CAP theorem is overused as an excuse and underused as a design constraint.
The CAP theorem gets cited constantly in system design interviews and architecture discussions, usually as a way to explain why a system made a tradeoff rather than as a genuine design tool. The more useful framing for actual system design is PACELC — which acknowledges that even when there is no partition, you still face a latency-consistency tradeoff. DynamoDB, Cassandra, and Cosmos DB all expose this as a per-request tunable. Most teams use the defaults and never think about it again, which is usually fine — until the day they need strong consistency for a financial transaction and discover their eventual-consistency store cannot provide it.

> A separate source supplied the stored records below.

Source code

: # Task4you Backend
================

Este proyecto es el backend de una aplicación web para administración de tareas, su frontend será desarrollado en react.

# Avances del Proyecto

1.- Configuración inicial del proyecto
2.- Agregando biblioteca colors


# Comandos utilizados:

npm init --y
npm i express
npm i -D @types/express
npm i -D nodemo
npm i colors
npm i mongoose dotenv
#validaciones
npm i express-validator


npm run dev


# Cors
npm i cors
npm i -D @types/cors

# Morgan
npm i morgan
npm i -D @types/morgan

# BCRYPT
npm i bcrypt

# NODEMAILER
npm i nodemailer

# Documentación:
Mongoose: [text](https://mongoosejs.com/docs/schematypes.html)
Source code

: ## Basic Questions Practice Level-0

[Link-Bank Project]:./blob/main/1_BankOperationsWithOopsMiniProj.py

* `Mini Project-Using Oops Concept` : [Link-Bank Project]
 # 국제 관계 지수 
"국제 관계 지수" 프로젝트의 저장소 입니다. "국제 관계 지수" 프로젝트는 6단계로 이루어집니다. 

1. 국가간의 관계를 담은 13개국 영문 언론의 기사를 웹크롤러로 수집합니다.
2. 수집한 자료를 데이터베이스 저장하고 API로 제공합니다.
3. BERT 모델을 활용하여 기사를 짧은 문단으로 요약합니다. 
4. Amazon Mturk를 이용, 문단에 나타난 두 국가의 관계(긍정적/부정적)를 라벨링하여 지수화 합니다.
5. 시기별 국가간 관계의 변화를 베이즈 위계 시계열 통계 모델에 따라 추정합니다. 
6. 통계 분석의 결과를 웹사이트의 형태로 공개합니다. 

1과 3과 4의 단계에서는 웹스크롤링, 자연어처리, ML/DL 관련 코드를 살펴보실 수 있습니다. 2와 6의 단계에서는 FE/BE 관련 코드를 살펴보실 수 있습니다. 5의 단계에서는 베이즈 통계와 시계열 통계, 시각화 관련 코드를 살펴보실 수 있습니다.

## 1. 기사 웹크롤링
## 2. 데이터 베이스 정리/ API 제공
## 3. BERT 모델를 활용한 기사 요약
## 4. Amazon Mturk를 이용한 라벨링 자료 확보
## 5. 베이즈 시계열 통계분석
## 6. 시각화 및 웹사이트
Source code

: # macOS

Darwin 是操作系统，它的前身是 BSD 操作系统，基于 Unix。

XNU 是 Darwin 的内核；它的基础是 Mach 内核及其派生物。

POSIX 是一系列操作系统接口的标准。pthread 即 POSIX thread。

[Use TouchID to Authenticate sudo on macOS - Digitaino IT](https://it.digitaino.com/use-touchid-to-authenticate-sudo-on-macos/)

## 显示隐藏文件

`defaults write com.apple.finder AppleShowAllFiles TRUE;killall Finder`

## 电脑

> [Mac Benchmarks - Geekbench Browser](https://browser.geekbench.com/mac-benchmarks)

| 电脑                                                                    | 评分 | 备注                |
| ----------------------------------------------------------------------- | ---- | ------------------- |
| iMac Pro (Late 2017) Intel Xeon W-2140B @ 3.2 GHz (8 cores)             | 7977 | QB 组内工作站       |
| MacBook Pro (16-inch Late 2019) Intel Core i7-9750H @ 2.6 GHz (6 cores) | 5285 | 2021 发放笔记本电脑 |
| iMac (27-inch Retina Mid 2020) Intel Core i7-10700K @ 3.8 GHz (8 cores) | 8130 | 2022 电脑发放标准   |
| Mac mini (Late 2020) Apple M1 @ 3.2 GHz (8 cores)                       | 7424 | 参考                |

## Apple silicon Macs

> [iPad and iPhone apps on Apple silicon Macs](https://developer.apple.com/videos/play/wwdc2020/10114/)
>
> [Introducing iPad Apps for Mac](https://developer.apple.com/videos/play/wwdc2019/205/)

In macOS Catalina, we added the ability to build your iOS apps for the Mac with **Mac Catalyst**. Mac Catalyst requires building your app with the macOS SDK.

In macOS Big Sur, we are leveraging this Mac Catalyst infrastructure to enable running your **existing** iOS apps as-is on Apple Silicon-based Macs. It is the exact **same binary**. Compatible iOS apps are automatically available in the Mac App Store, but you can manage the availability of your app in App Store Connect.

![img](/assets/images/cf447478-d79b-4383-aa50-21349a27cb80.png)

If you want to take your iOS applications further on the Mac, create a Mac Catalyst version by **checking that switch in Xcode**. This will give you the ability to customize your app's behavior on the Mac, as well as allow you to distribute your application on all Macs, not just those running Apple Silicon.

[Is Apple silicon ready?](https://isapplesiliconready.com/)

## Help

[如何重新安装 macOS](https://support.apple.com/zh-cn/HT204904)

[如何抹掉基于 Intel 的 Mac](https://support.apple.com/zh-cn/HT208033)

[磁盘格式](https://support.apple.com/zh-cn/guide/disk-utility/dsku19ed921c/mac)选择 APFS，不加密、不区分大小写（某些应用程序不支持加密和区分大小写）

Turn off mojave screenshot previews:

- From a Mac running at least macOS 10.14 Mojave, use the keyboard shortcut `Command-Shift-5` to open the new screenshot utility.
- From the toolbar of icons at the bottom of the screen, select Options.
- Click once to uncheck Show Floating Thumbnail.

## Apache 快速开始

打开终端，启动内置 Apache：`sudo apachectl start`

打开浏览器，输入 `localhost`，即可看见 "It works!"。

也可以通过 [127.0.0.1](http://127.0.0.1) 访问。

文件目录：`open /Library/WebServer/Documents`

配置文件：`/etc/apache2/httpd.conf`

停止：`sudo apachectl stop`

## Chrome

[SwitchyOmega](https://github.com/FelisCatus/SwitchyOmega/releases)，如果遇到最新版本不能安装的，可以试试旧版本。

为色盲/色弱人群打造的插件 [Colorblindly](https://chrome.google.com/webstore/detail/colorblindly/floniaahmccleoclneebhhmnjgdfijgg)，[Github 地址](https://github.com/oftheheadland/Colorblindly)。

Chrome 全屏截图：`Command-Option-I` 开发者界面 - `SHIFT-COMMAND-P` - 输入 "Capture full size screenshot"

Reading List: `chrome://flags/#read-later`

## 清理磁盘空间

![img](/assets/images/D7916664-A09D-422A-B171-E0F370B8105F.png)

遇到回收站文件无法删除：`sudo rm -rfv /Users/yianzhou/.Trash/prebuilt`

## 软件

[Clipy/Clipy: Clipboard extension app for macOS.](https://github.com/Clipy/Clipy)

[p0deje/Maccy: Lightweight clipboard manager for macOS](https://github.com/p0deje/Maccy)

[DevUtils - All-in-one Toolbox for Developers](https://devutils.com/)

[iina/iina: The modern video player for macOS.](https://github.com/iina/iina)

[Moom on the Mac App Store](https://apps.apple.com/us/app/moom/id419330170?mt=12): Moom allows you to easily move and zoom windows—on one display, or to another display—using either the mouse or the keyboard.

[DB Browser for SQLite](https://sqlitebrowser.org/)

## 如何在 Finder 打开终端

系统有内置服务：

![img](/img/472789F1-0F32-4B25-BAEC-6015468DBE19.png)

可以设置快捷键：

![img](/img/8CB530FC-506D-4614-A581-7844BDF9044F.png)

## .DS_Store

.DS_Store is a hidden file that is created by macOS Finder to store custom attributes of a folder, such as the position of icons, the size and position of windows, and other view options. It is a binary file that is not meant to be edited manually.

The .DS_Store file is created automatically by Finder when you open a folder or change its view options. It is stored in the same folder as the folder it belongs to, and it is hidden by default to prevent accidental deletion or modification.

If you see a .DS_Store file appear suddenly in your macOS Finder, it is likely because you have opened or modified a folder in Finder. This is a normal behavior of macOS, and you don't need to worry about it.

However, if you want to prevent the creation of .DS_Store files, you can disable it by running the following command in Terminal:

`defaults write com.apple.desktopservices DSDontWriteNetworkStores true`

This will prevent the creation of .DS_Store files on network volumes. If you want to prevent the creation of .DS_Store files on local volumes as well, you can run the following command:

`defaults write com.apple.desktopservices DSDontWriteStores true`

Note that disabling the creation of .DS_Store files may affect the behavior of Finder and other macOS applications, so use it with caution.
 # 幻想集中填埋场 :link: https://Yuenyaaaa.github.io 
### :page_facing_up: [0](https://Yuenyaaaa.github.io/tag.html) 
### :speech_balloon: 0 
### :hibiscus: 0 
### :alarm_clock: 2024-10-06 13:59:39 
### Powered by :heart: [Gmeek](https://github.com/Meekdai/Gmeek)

The distributed systems concept most teams underinvest in is failure mode analysis. Clock skew, network partitions, and split-brain scenarios all look obvious in a textbook and genuinely tricky in production. The tools that have matured most since 2022 are chaos engineering platforms — AWS Fault Injection Simulator, Gremlin, and Netflix's ChAOS all allow teams to inject failures deliberately in staging environments. Teams that practice chaos engineering regularly discover failure modes before they discover them in production. The ROI on a few hours of chaos testing before a major release is difficult to overstate.
For engineers learning distributed systems: Martin Kleppmann's Designing Data-Intensive Applications remains the clearest book on this subject written for practitioners, not academics. Chapter 8 (The Trouble with Distributed Systems) and Chapter 9 (Consistency and Consensus) are worth reading multiple times.